10/10
Underneath the Facade of Complacency
4 November 2005
Warning: Spoilers
Had it been released in the year it's set in -- 1957 -- FAR FROM HEAVEN would have broken grounds on several different levels because it brings to light what stories then only hinted at. Todd Haynes, channeling Douglas Sirk inch by inch, goes one step further and comes up with a masterpiece of domestic melodrama.

This is the story of three people caught in unfortunate circumstances. The Whitakers, Cathy and Frank (Julianne Moore and Dennis Quaid), are the Perfect Couple, married and living under the conservative spotlight of Suburbia, known more as Mr. and Mrs. Magnatech, successful -- the couple who have everything going for them. Of course, with the slight detail that Mr. Whitaker is gay and about to come out.

Coming into the picture at the time the local society writer (Celia Weston) comes to interview Cathy about their idealistic marriage life, Raymond Deagan (Dennis Haysbert) enters the picture. A quiet man who happens to be black in a time when being black meant being segregated, Cathy expresses kindness to him, and the writer jots down 'friend to Negros' which comes to mark Cathy later on.

Frank's double life is the catalyst which will bring Cathy and Raymond together. When Cathy, in her manicured, wifely way, comes to bring Frank his dinner at work, she walks in to seeing him kissing another man (Matt Malloy). Clearly, something is wrong in this picture... and gets progressively so when Frank decides to beat his illness, while still going to sordid bars with equally ashamed men who hang out with the spectre of fear just out of frame, as if one of the many bar raids would befall them at any moment.

Once Frank is out of the picture Cathy turns to Raymond for solace. Friends begin talking, mainly through the correctly named Eleanor Fine (a chilling Patricia Clarkson) who doesn't know how to react to this friendship, while we know she is probably spinning stories behind Cathy's back. It is here when the morals of the time come into play. We are, in fact, reminded that this is the late fifties at every turn. Cathy has been 'seen' with a Negro and this means trouble. Frank, even though he already has a boyfriend, can't stand her friendship. Raymond's daughter gets assaulted by a couple of boys coming home from school. Doors are closing all around Cathy, but there is the hope she may leave with him to Baltimore. Raymond assures her, that is impossible.

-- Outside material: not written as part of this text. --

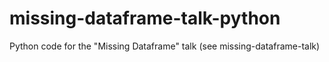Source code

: # missing-dataframe-talk-python
Python code for the "Missing Dataframe" talk (see missing-dataframe-talk)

The Douglas Sirk influence virtually comes out of the screen at every frame in Todd Haynes film. From the saturated color and excellent cinematography, set decoration, to the almost exact acting from all the leads and supporting actors and its pessimistic/happy ending. Where many movies fail through anachronisms, an almost perfect attention to detail has been taken to make this movie as authentic as possible -- down to the cinematic language and its characters, who are enclosed in its time period. For example, in one scene, Frank swears... but then apologizes, because it is impolite to do so. His gayness even as the film reaches its conclusion remains closeted, within its shame, as he secretly meets with his boyfriend. No happy ending for him here. Neither for Cathy and Raymond, whose acquaintance is vibrant with tension even though they barely exchange a shy kiss and are destined to remain apart. It reminded me a little of IN THE MOOD FOR LOVE (2000), another film enclosed in its time period with the two romantic leads knowing their chances of a relationship is nil due to tradition. Here it's man's bigotry to himself.